The Israeli Foreign Minister, Mark Regev, said the military offensive in south Lebanon would continue until the Cabinet officially approved the UN resolution in a meeting to be held tomorrow. "The logic," said Regev, "would be that even in the framework of this successful outcome, if you hand over to the Lebanese army a cleaner south Lebanon, where you have Hezbollah removed from the territory, that makes their troubles a lot easier."
UN Resolution 1701, adopted late in the evening of Friday, 11 August, calls for "a full cessation of hostilities based upon, in particular, the immediate cessation by Hezbollah of all attacks and the immediate cessation by Israel of all offensive military operations." The resolution was unanimously approved after an impassioned address by the UN secretary, Kofi Annan, who admitted that the world's faith in the UN was "badly shaken" by the long time it took the global powers to call for an end to hostilities.
The wording of the resolution calls on Lebanese troops and the UNIFIL "to deploy their forces together" in southern Lebanon; in parallel, Israel must "withdraw all of its forces from southern Lebanon". The resolution also authorizes an increase of UNIFIL of up to 15,000 troops (from its current strength 1,190).
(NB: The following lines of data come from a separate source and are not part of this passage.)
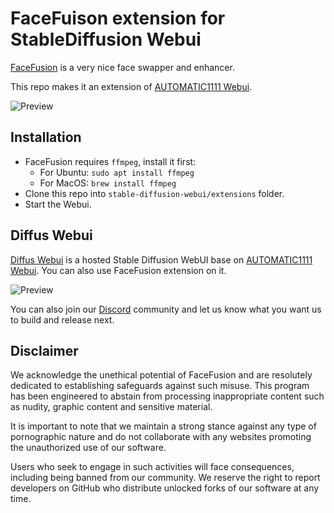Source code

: # FaceFuison extension for StableDiffusion Webui

[FaceFusion](https://github.com/facefusion/facefusion) is a very nice face swapper and enhancer.

This repo makes it an extension of [AUTOMATIC1111 Webui](https://github.com/AUTOMATIC1111/stable-diffusion-webui/).

![Preview](.github/preview.jpg)

## Installation

-   FaceFusion requires `ffmpeg`, install it first:
    -   For Ubuntu: `sudo apt install ffmpeg`
    -   For MacOS: `brew install ffmpeg`
-   Clone this repo into `stable-diffusion-webui/extensions` folder.
-   Start the Webui.

## Diffus Webui

[Diffus Webui](https://www.diffus.graviti.com?utm_source=af_901d2b1ee3&utm_medium=af_901d2b1ee3&utm_campaign=af_901d2b1ee3) is a hosted Stable Diffusion WebUI base on
[AUTOMATIC1111 Webui](https://github.com/AUTOMATIC1111/stable-diffusion-webui/). You can also use
FaceFusion extension on it.

![Preview](.github/preview-diffus.jpg)

You can also join our [Discord](https://discord.gg/CDhw9n9yfQ) community and let us know what you
want us to build and release next.

## Disclaimer

We acknowledge the unethical potential of FaceFusion and are resolutely dedicated to establishing
safeguards against such misuse. This program has been engineered to abstain from processing
inappropriate content such as nudity, graphic content and sensitive material.

It is important to note that we maintain a strong stance against any type of pornographic nature and
do not collaborate with any websites promoting the unauthorized use of our software.

Users who seek to engage in such activities will face consequences, including being banned from our
community. We reserve the right to report developers on GitHub who distribute unlocked forks of our
software at any time.
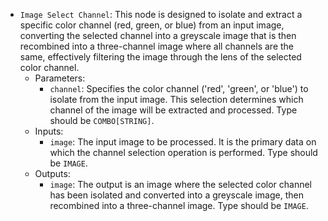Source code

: - `Image Select Channel`: This node is designed to isolate and extract a specific color channel (red, green, or blue) from an input image, converting the selected channel into a greyscale image that is then recombined into a three-channel image where all channels are the same, effectively filtering the image through the lens of the selected color channel.
    - Parameters:
        - `channel`: Specifies the color channel ('red', 'green', or 'blue') to isolate from the input image. This selection determines which channel of the image will be extracted and processed. Type should be `COMBO[STRING]`.
    - Inputs:
        - `image`: The input image to be processed. It is the primary data on which the channel selection operation is performed. Type should be `IMAGE`.
    - Outputs:
        - `image`: The output is an image where the selected color channel has been isolated and converted into a greyscale image, then recombined into a three-channel image. Type should be `IMAGE`.
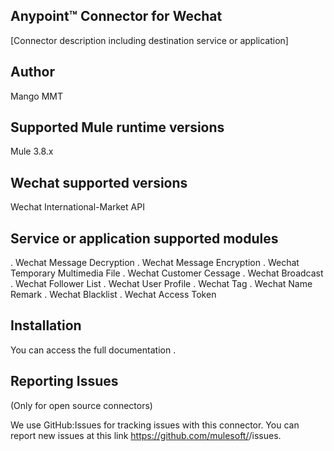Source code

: ## Anypoint™ Connector for Wechat 


[Connector description including destination service or application]

## Author
Mango MMT

## Supported Mule runtime versions
Mule 3.8.x

## Wechat supported versions
Wechat International-Market API

## Service or application supported modules

. Wechat Message Decryption
. Wechat Message Encryption
. Wechat Temporary Multimedia File
. Wechat Customer Cessage
. Wechat Broadcast
. Wechat Follower List
. Wechat User Profile
. Wechat Tag
. Wechat Name Remark
. Wechat Blacklist
. Wechat Access Token

## Installation 

You can access the full documentation <here>.

## Reporting Issues

(Only for open source connectors)

We use GitHub:Issues for tracking issues with this connector. You can report new issues at this link https://github.com/mulesoft/<connector-repository-name>/issues.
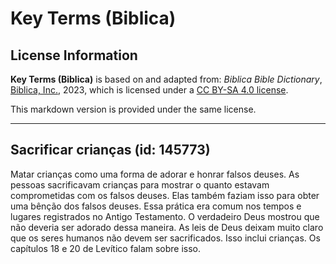 # Key Terms (Biblica)

## License Information

**Key Terms (Biblica)** is based on and adapted from: _Biblica Bible Dictionary_, [Biblica, Inc.](https://www.biblica.com/), 2023, which is licensed under a [CC BY-SA 4.0 license](https://creativecommons.org/licenses/by-sa/4.0/legalcode.en).

This markdown version is provided under the same license.



--------------------------------

## Sacrificar crianças (id: 145773)

Matar crianças como uma forma de adorar e honrar falsos deuses. As pessoas sacrificavam crianças para mostrar o quanto estavam comprometidas com os falsos deuses. Elas também faziam isso para obter uma bênção dos falsos deuses. Essa prática era comum nos tempos e lugares registrados no Antigo Testamento. O verdadeiro Deus mostrou que não deveria ser adorado dessa maneira. As leis de Deus deixam muito claro que os seres humanos não devem ser sacrificados. Isso inclui crianças. Os capítulos 18 e 20 de Levítico falam sobre isso.


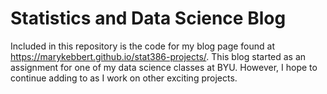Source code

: # Statistics and Data Science Blog
Included in this repository is the code for my blog page found at https://marykebbert.github.io/stat386-projects/. This blog started as an assignment for one of my data science classes at BYU. However, I hope to continue adding to as I work on other exciting projects.
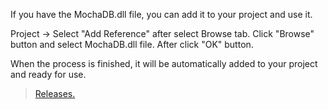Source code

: If you have the MochaDB.dll file, you can add it to your project and use it.

Project -> Select "Add Reference" after select Browse tab.
Click "Browse" button and select MochaDB.dll file. After click "OK" button.

When the process is finished, it will be automatically added to your project and ready for use.

> <a href="https://github.com/MertcanDavulcu/MochaDB/releases">Releases.</a>
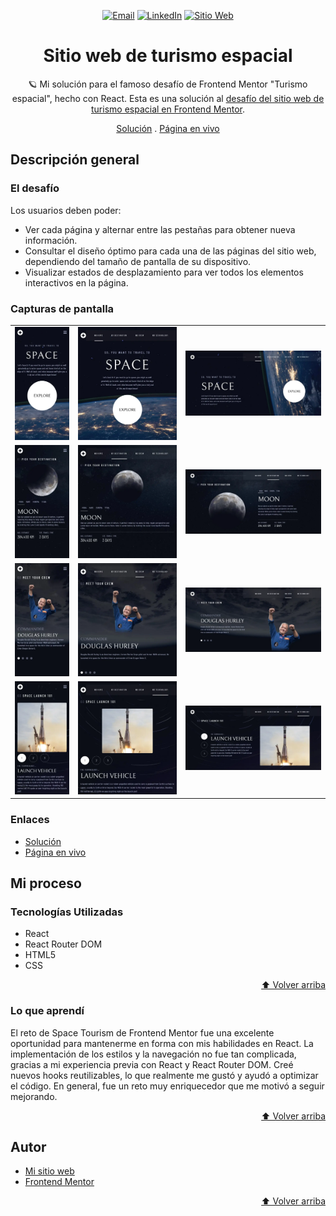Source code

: <div id="top"></div>

<div align="center">

<a href="mailto:amezaquintero5@gmail.com"><img src="https://img.shields.io/badge/Gmail-D14836?style=for-the-badge&logo=gmail&logoColor=white" alt="Email" /></a>
<a href="https://www.linkedin.com/in/anibal-meza-quintero-578821294/"><img src="https://img.shields.io/badge/LinkedIn-0A66C2?style=for-the-badge&logo=linkedin&logoColor=white" alt="LinkedIn" /></a>
<a href="https://portfolio-anibal-quintero.vercel.app/"><img src="https://img.shields.io/badge/Sitio%20Web-1ccc88?style=for-the-badge&logo=link&logoColor=white" alt="Sitio Web" /></a>

# Sitio web de turismo espacial

🪐 Mi solución para el famoso desafío de Frontend Mentor "Turismo espacial", hecho con React. Esta es una solución al [desafío del sitio web de turismo espacial en Frontend Mentor](https://www.frontendmentor.io/challenges/space-tourism-multipage-website-gRWj1URZ3).

[Solución](https://www.frontendmentor.io/solutions/space-tourism-solution-in-react-iDp0nhXJI0) . [Página en vivo](https://space-tourism-xo25.onrender.com/)

</div>

## Descripción general

### El desafío

Los usuarios deben poder:

- Ver cada página y alternar entre las pestañas para obtener nueva información.
- Consultar el diseño óptimo para cada una de las páginas del sitio web, dependiendo del tamaño de pantalla de su dispositivo.
- Visualizar estados de desplazamiento para ver todos los elementos interactivos en la página.

### Capturas de pantalla

<table>
        <tr>
		    <td>
                <img src="./screenshots/home-mobile.webp" width="100%" title="Solución de inicio móvil"  />
            </td>
			<td>
                <img src="./screenshots/home-tablet.webp" width="100%" title="Solución de inicio tablet"/>
            </td>
            <td>
                <img src="./screenshots/home-desktop.webp" width="100%" title="Solución de inicio escritorio"/>
            </td>
        </tr>
        <tr>
		    <td>
                <img src="./screenshots/destination-mobile.webp" width="100%" title="Solución de destino móvil"  />
            </td>
			<td>
                <img src="./screenshots/destination-tablet.webp" width="100%" title="Solución de destino tablet"/>
            </td>
            <td>
                <img src="./screenshots/destination-desktop.webp" width="100%" title="Solución de destino escritorio"/>
            </td>
        </tr>
        <tr>
		    <td>
                <img src="./screenshots/crew-mobile.webp" width="100%" title="Solución de tripulación móvil"  />
            </td>
			<td>
                <img src="./screenshots/crew-tablet.webp" width="100%" title="Solución de tripulación tablet"/>
            </td>
            <td>
                <img src="./screenshots/crew-desktop.webp" width="100%" title="Solución de tripulación escritorio"/>
            </td>
        </tr>
        <tr>
		    <td>
                <img src="./screenshots/tech-mobile.webp" width="100%" title="Solución de tecnología móvil"  />
            </td>
			<td>
                <img src="./screenshots/tech-tablet.webp" width="100%" title="Solución de tecnología tablet"/>
            </td>
            <td>
                <img src="./screenshots/tech-desktop.webp" width="100%" title="Solución de tecnología escritorio"/>
            </td>
        </tr>
</table>

### Enlaces

- [Solución](https://www.frontendmentor.io/solutions/space-tourism-solution-in-react-iDp0nhXJI0)
- [Página en vivo](https://space-tourism-xo25.onrender.com/)

## Mi proceso

### Tecnologías Utilizadas

- React
- React Router DOM
- HTML5
- CSS

<p align="right"><a href="#top">⬆️ Volver arriba</a></p>

### Lo que aprendí

El reto de Space Tourism de Frontend Mentor fue una excelente oportunidad para mantenerme en forma con mis habilidades en React. La implementación de los estilos y la navegación no fue tan complicada, gracias a mi experiencia previa con React y React Router DOM. Creé nuevos hooks reutilizables, lo que realmente me gustó y ayudó a optimizar el código. En general, fue un reto muy enriquecedor que me motivó a seguir mejorando.

<p align="right"><a href="#top">⬆️ Volver arriba</a></p>

## Autor

- [Mi sitio web](https://portfolio-anibal-quintero.vercel.app/)
- [Frontend Mentor](https://www.frontendmentor.io/profile/Anibal-quintero)

<p align="right"><a href="#top">⬆️ Volver arriba</a></p>

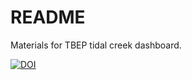 # README

Materials for TBEP tidal creek dashboard.

[![DOI](https://zenodo.org/badge/231956629.svg)](https://zenodo.org/badge/latestdoi/231956629)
Lebanon plans to send 15,000 of its soldiers to the south.
The resolution demands the "unconditional release" of two Israeli soldiers: it was their capture by Hezbollah on 12 July that ignited the crisis. At the same time, the resolution calls on the UN secretary to make proposals to settle the dispute about Shebaa Farms occupied by Israeli in 1967 within 30 days of the ceasefire.
The Lebanese government is set to meet today to evaluate the resolution. But the Prime Minister, Fouad Sinora, already appeared to be cautiously optimistic yesterday.